# [DIRECTIONS]
Each record is to be transcribed in full and exactly.

Records from a collection
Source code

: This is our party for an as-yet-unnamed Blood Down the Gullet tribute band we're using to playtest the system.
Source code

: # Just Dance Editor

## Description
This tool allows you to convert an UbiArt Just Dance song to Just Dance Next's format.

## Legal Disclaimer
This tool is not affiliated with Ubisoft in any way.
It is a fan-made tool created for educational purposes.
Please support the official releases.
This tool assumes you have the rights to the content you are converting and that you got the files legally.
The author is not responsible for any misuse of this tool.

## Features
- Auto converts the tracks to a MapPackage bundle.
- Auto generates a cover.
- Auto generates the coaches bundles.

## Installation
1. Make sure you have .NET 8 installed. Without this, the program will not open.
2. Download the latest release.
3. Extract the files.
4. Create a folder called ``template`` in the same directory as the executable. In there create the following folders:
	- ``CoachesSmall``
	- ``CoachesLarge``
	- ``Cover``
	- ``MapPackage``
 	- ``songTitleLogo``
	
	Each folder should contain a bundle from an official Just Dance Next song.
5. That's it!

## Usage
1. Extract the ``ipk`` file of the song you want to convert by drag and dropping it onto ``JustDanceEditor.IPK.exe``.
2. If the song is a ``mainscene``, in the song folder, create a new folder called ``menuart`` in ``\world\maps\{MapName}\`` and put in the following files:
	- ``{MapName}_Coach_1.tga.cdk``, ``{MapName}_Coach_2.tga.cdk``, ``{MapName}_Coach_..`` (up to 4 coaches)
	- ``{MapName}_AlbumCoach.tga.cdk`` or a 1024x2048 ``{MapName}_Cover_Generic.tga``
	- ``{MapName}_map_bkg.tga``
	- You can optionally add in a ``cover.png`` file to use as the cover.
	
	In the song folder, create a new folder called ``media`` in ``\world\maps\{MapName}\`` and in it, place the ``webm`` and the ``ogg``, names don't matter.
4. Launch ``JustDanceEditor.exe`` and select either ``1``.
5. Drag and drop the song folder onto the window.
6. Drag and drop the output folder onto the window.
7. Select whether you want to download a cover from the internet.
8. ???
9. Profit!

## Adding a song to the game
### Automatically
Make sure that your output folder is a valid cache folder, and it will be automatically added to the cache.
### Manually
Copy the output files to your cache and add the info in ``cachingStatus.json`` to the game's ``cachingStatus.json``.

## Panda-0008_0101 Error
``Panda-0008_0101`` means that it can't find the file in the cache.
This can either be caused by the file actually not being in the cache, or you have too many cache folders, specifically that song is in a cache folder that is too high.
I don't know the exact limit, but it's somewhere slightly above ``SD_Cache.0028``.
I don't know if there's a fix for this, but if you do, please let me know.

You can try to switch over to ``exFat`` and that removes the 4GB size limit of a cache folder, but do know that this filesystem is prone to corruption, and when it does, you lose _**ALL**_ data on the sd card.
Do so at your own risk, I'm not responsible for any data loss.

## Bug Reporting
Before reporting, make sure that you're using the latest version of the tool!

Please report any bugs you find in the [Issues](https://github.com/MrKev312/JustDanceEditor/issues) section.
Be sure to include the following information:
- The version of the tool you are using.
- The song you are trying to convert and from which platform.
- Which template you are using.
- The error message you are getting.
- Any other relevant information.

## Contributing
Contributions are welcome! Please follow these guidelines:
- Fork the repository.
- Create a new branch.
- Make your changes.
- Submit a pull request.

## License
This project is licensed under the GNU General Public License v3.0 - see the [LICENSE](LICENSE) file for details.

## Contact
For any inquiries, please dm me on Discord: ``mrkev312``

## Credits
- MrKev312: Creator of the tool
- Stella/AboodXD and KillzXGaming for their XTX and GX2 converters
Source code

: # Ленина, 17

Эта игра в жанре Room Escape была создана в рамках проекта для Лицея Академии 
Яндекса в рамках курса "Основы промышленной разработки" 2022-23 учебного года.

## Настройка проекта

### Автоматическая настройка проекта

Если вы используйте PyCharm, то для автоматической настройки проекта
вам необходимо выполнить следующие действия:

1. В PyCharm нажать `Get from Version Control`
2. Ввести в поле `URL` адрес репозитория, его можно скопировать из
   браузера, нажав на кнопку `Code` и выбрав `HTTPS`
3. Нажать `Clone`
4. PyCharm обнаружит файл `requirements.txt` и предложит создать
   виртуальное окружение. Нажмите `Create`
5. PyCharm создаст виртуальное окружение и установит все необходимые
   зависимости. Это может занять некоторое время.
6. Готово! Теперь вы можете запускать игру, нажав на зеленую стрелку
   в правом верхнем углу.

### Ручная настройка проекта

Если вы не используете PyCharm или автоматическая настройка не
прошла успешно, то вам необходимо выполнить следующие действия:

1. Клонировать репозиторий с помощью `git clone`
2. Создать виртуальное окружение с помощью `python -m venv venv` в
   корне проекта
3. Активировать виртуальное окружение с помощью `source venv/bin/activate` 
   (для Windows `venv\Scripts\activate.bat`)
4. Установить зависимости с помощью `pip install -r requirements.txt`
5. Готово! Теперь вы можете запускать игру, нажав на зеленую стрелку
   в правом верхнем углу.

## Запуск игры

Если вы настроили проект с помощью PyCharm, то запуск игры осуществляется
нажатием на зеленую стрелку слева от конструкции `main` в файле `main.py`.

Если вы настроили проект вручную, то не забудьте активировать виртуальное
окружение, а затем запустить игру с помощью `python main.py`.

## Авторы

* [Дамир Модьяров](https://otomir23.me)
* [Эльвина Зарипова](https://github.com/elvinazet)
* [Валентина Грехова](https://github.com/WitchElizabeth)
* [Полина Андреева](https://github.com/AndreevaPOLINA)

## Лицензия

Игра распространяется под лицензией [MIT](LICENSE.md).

# [EXERCISE RESULT]
Source code

: This is our party for an as-yet-unnamed Blood Down the Gullet tribute band we're using to playtest the system.
Source code

: # Just Dance Editor

## Description
This tool allows you to convert an UbiArt Just Dance song to Just Dance Next's format.

## Legal Disclaimer
This tool is not affiliated with Ubisoft in any way.
It is a fan-made tool created for educational purposes.
Please support the official releases.
This tool assumes you have the rights to the content you are converting and that you got the files legally.
The author is not responsible for any misuse of this tool.

## Features
- Auto converts the tracks to a MapPackage bundle.
- Auto generates a cover.
- Auto generates the coaches bundles.

## Installation
1. Make sure you have .NET 8 installed. Without this, the program will not open.
2. Download the latest release.
3. Extract the files.
4. Create a folder called ``template`` in the same directory as the executable. In there create the following folders:
	- ``CoachesSmall``
	- ``CoachesLarge``
	- ``Cover``
	- ``MapPackage``
 	- ``songTitleLogo``
	
	Each folder should contain a bundle from an official Just Dance Next song.
5. That's it!

## Usage
1. Extract the ``ipk`` file of the song you want to convert by drag and dropping it onto ``JustDanceEditor.IPK.exe``.
2. If the song is a ``mainscene``, in the song folder, create a new folder called ``menuart`` in ``\world\maps\{MapName}\`` and put in the following files:
	- ``{MapName}_Coach_1.tga.cdk``, ``{MapName}_Coach_2.tga.cdk``, ``{MapName}_Coach_..`` (up to 4 coaches)
	- ``{MapName}_AlbumCoach.tga.cdk`` or a 1024x2048 ``{MapName}_Cover_Generic.tga``
	- ``{MapName}_map_bkg.tga``
	- You can optionally add in a ``cover.png`` file to use as the cover.
	
	In the song folder, create a new folder called ``media`` in ``\world\maps\{MapName}\`` and in it, place the ``webm`` and the ``ogg``, names don't matter.
4. Launch ``JustDanceEditor.exe`` and select either ``1``.
5. Drag and drop the song folder onto the window.
6. Drag and drop the output folder onto the window.
7. Select whether you want to download a cover from the internet.
8. ???
9. Profit!

## Adding a song to the game
### Automatically
Make sure that your output folder is a valid cache folder, and it will be automatically added to the cache.
### Manually
Copy the output files to your cache and add the info in ``cachingStatus.json`` to the game's ``cachingStatus.json``.

## Panda-0008_0101 Error
``Panda-0008_0101`` means that it can't find the file in the cache.
This can either be caused by the file actually not being in the cache, or you have too many cache folders, specifically that song is in a cache folder that is too high.
I don't know the exact limit, but it's somewhere slightly above ``SD_Cache.0028``.
I don't know if there's a fix for this, but if you do, please let me know.

You can try to switch over to ``exFat`` and that removes the 4GB size limit of a cache folder, but do know that this filesystem is prone to corruption, and when it does, you lose _**ALL**_ data on the sd card.
Do so at your own risk, I'm not responsible for any data loss.

## Bug Reporting
Before reporting, make sure that you're using the latest version of the tool!

Please report any bugs you find in the [Issues](https://github.com/MrKev312/JustDanceEditor/issues) section.
Be sure to include the following information:
- The version of the tool you are using.
- The song you are trying to convert and from which platform.
- Which template you are using.
- The error message you are getting.
- Any other relevant information.

## Contributing
Contributions are welcome! Please follow these guidelines:
- Fork the repository.
- Create a new branch.
- Make your changes.
- Submit a pull request.

## License
This project is licensed under the GNU General Public License v3.0 - see the [LICENSE](LICENSE) file for details.

## Contact
For any inquiries, please dm me on Discord: ``mrkev312``

## Credits
- MrKev312: Creator of the tool
- Stella/AboodXD and KillzXGaming for their XTX and GX2 converters
Source code

: # Ленина, 17

Эта игра в жанре Room Escape была создана в рамках проекта для Лицея Академии 
Яндекса в рамках курса "Основы промышленной разработки" 2022-23 учебного года.

## Настройка проекта

### Автоматическая настройка проекта

Если вы используйте PyCharm, то для автоматической настройки проекта
вам необходимо выполнить следующие действия:

1. В PyCharm нажать `Get from Version Control`
2. Ввести в поле `URL` адрес репозитория, его можно скопировать из
   браузера, нажав на кнопку `Code` и выбрав `HTTPS`
3. Нажать `Clone`
4. PyCharm обнаружит файл `requirements.txt` и предложит создать
   виртуальное окружение. Нажмите `Create`
5. PyCharm создаст виртуальное окружение и установит все необходимые
   зависимости. Это может занять некоторое время.
6. Готово! Теперь вы можете запускать игру, нажав на зеленую стрелку
   в правом верхнем углу.

### Ручная настройка проекта

Если вы не используете PyCharm или автоматическая настройка не
прошла успешно, то вам необходимо выполнить следующие действия:

1. Клонировать репозиторий с помощью `git clone`
2. Создать виртуальное окружение с помощью `python -m venv venv` в
   корне проекта
3. Активировать виртуальное окружение с помощью `source venv/bin/activate` 
   (для Windows `venv\Scripts\activate.bat`)
4. Установить зависимости с помощью `pip install -r requirements.txt`
5. Готово! Теперь вы можете запускать игру, нажав на зеленую стрелку
   в правом верхнем углу.

## Запуск игры

Если вы настроили проект с помощью PyCharm, то запуск игры осуществляется
нажатием на зеленую стрелку слева от конструкции `main` в файле `main.py`.

Если вы настроили проект вручную, то не забудьте активировать виртуальное
окружение, а затем запустить игру с помощью `python main.py`.

## Авторы

* [Дамир Модьяров](https://otomir23.me)
* [Эльвина Зарипова](https://github.com/elvinazet)
* [Валентина Грехова](https://github.com/WitchElizabeth)
* [Полина Андреева](https://github.com/AndreevaPOLINA)

## Лицензия

Игра распространяется под лицензией [MIT](LICENSE.md).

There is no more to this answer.